あおりの動画を撮って配信するとかなりの反響があり、「さて落語はどこで収録しようか?」ということになりました。
マ「ワタナベの事務所の会議室とかどうです?」
私「うーん、どうかな」
マ「スタジオ的なスペースもありますよ」
私「やっぱり慣れてるところがいいんですよね。落語を普段からやっているようなスペースがいい。その小屋が落語に慣れている、小屋に落語が染み込んでいるほうがいい!」
マ「なるほど!!」
もっともらしいことを言いましたが、当時ワタナベの事務所が表参道にあり10日間も毎日通うのがめんどくせぇ……というのが7割くらいの理由でした。3割は本当です。やり慣れてる場所のほうが、私も小屋もお互いに「馴染む」のが早いのです。
体格のいい30半ばのお兄さん
ということで、いつも落語会を開いていて店主も気心が知れている神保町のらくごカフェにお願いしました。店主の青木さんも快く引き受けてくれましたが、収録場所は伏せて行うことに。「自粛警察」的な人にヤイヤイ言われると店に迷惑がかかりますから(終わってみれば否定的な人はいませんでしたけど)。

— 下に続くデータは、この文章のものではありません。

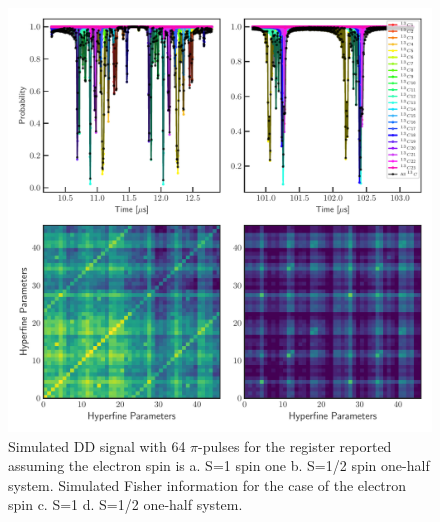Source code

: \documentclass[%
 reprint,
superscriptaddress,
 amsmath,amssymb,
 aps,
]{revtex4-2}
\begin{document}
\begin{figure}%
	\begin{center}
		\includegraphics[width=0.9\columnwidth]{pict/dd_compare2.pdf}
		\caption{Simulated DD signal with 64 $\pi$-pulses for the register reported \cite{abobeih2019atomic} assuming the electron spin is a. S=1 spin one b. S=1/2 spin one-half system. Simulated Fisher information for the case of the electron spin c. S=1 d. S=1/2 one-half system.}
		\label{fig:3}
	\end{center}
\end{figure}
\end{document}
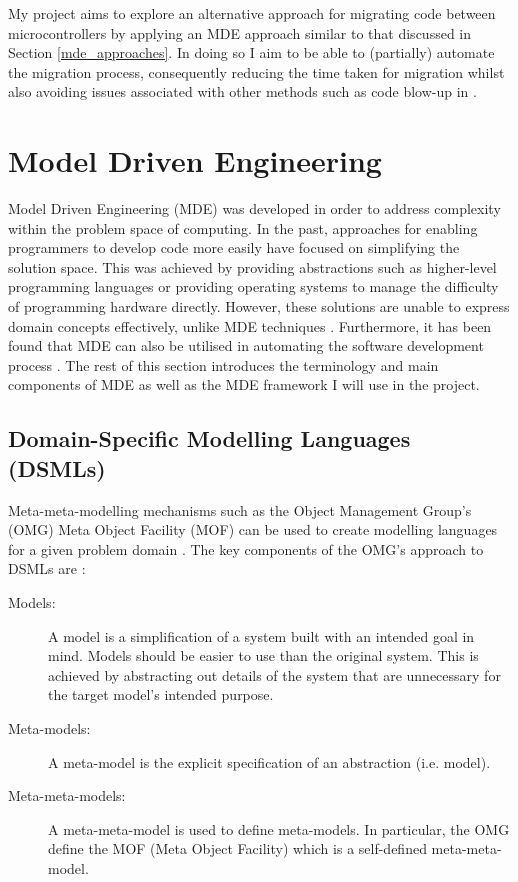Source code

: \documentclass{UoYCSproject}
\begin{document}
My project aims to explore an alternative approach for migrating code between microcontrollers by applying an MDE approach similar to that discussed in Section \ref{mde_approaches}. In doing so I aim to be able to (partially) automate the migration process, consequently reducing the time taken for migration whilst also avoiding issues associated with other methods such as code blow-up in \parencite{gerasimou2017technical}.

\section{Model Driven Engineering} \label{mde_bg}
Model Driven Engineering (MDE) was developed in order to address complexity within the problem space of computing. In the past, approaches for enabling programmers to develop code more easily have focused on simplifying the solution space. This was achieved by providing abstractions such as higher-level programming languages or providing operating systems to manage the difficulty of programming hardware directly. However, these solutions are unable to express domain concepts effectively, unlike MDE techniques \parencite{schmidt2006model}. Furthermore, it has been found that MDE can also be utilised in automating the software development process \parencite{bezivin2004search}.
\newline
The rest of this section introduces the terminology and main components of MDE as well as the MDE framework I will use in the project.

\subsection{Domain-Specific Modelling Languages (DSMLs)}
Meta-meta-modelling mechanisms such as the Object Management Group's (OMG) Meta Object Facility (MOF) can be used to create modelling languages for a given problem domain \parencite{mussbacher2014relevance}. The key components of the OMG's approach to DSMLs are \parencite{bezivin2001towards}:
\begin{description}
\item[Models:] A model is a simplification of a system built with an intended goal in mind. Models should be easier to use than the original system. This is achieved by abstracting out details of the system that are unnecessary for the target model's intended purpose.
\item[Meta-models:] A meta-model is the explicit specification of an abstraction (i.e. model). 
\item[Meta-meta-models:]  A meta-meta-model is used to define meta-models. In particular, the OMG define the MOF (Meta Object Facility) which is a self-defined meta-meta-model.
\end{description}
\end{document}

しっかり生配信しようとすると、やっぱり機材も人手もいるんですね。ワタナベのYouTube班が2名来てくれました。常時いるのがタケちゃん(仮)という体格のいい30半ばのお兄さんです。元々芸人さんって言ってたかな。
初日、2日目と配信が終了してわかったことは「無観客で落語をするのはメチャクチャくたびれる」。
というのは、会場内にいるスタッフさんには「できる限り笑わないでくれ」と頼んでおいたのです。あえて反応がない状態、無観客ということを意識して配信したい。結果としてそれが大きな間違いでした。笑いがない状態で落語をやるとくたくたになります。疲れます。カメラの向こうの人に届けようと、言葉を語尾までいつもよりハッキリと発し、表情もちょっとオーバーにして、ようは自宅で一生懸命にお稽古してる感じで一席やったらもうぐったりしちゃった。